Does the COPY patch also do that?

Yes. Perhaps what needs to happen is for a NULL column to be omitted
entirely from the output. I think the COPY TO json patch would have to
do that if COPY FROM json were to be added later, to make it
round-trip safe.

I think the behavior is fine as it is. I'd expect both NULL and JSON "null"
to be rendered as "null". I think the main use case for a feature like this
is people who need the result in JSON for further processing somewhere else.

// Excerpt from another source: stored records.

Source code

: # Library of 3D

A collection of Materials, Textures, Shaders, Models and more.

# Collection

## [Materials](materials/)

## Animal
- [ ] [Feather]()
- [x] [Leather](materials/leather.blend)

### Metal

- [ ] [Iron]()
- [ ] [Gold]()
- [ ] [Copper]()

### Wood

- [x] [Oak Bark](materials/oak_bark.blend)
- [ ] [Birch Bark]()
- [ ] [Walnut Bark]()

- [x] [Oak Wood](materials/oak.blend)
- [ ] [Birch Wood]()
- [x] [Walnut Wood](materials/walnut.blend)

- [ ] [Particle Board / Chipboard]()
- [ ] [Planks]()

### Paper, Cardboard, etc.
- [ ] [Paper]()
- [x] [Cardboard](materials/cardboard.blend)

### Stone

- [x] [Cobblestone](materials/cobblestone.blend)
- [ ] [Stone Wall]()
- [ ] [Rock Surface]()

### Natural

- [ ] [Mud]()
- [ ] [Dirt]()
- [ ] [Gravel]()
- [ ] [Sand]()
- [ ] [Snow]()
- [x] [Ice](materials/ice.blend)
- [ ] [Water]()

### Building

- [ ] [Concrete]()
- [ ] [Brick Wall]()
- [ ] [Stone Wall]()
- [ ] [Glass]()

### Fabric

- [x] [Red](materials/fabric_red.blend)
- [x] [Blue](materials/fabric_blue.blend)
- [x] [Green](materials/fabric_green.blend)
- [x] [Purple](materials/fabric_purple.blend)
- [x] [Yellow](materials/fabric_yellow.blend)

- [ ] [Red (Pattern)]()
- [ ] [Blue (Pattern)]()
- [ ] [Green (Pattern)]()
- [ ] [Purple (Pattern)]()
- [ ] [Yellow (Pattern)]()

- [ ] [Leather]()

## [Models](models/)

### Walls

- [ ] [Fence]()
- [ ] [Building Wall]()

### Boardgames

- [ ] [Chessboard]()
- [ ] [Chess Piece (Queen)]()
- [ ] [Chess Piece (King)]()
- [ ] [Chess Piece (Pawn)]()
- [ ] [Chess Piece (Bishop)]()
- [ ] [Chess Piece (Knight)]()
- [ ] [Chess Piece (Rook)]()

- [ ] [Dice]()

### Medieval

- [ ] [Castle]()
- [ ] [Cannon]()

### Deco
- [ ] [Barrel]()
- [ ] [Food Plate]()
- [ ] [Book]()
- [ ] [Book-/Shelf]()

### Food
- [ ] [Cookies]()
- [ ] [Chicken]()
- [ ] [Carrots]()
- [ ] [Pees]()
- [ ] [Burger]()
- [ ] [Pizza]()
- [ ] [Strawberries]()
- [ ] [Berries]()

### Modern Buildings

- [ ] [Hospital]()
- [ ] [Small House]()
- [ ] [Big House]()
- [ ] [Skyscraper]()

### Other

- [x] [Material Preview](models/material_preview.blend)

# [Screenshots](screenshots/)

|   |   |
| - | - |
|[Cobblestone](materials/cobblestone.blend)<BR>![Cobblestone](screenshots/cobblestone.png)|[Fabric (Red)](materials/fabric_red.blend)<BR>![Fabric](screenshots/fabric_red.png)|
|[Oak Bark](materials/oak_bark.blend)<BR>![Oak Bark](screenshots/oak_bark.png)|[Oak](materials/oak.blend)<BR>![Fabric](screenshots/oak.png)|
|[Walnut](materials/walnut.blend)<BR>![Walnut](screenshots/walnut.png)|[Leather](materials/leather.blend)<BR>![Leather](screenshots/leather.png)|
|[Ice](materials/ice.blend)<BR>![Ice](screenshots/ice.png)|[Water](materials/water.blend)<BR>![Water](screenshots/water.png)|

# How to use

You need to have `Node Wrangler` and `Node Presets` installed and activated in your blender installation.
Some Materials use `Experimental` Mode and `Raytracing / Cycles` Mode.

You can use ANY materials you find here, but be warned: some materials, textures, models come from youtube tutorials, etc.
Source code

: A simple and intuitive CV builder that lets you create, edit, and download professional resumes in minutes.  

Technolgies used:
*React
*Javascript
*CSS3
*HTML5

"Round-trip safety" is not so important. If you want to move data from
PostgreSQL to PostgreSQL, you use the plain or the binary format.
The CSV format by default renders NULL and empty strings identical, and
I don't think anybody objects to that.

This is absolutely not true. The docs say about CSV format:

A NULL is output as the NULL parameter string and is not quoted,
while a non-NULL value matching the NULL parameter string is quoted.
For example, with the default settings, a NULL is written as an
unquoted empty string, while an empty string data value is written
with double quotes ("").

CSV format with default settings is and has been from the beginning
designed to be round trippable.

cheers

andrew

--
Andrew Dunstan
EDB:https://www.enterprisedb.com

#14

Robert Haas

robertmhaas@gmail.com

about 2 years ago

In reply to: Laurenz Albe (#12)

Re: psql JSON output format

On Tue, Jan 16, 2024 at 11:07 AM Laurenz Albe <laurenz.albe@cybertec.at> wrote:

"Round-trip safety" is not so important. If you want to move data from
PostgreSQL to PostgreSQL, you use the plain or the binary format.
The CSV format by default renders NULL and empty strings identical, and
I don't think anybody objects to that.

As Andrew says, the part about the CSV format is not correct, but I
also don't think I agree with the larger point, either. I believe that
round-trip safety is a really desirable property. Is it absolutely
necessary in every case? Maybe not. But, it shouldn't be lacking
without a good reason, either, at least IMHO. If you postulate that
people are moving data from A to B, it is reasonable to think that
eventually someone is going to want to move some data from B back to
A. If that turns out to be hard, they'll be sad. We shouldn't make
people sad without a good reason.

--
Robert Haas
EDB: http://www.enterprisedb.com

#15

Laurenz Albe

laurenz.albe@cybertec.at

about 2 years ago

In reply to: Andrew Dunstan (#13)

Re: psql JSON output format

On Tue, 2024-01-16 at 11:49 -0500, Andrew Dunstan wrote:

On 2024-01-16 Tu 11:07, Laurenz Albe wrote:

On Tue, 2024-01-09 at 16:51 +0000, Dean Rasheed wrote:

On Tue, 9 Jan 2024 at 14:35, Christoph Berg <myon@debian.org> wrote:

Getting it print numeric/boolean without quotes was actually easy, as
well as json(b). Implemented as the attached v2 patch.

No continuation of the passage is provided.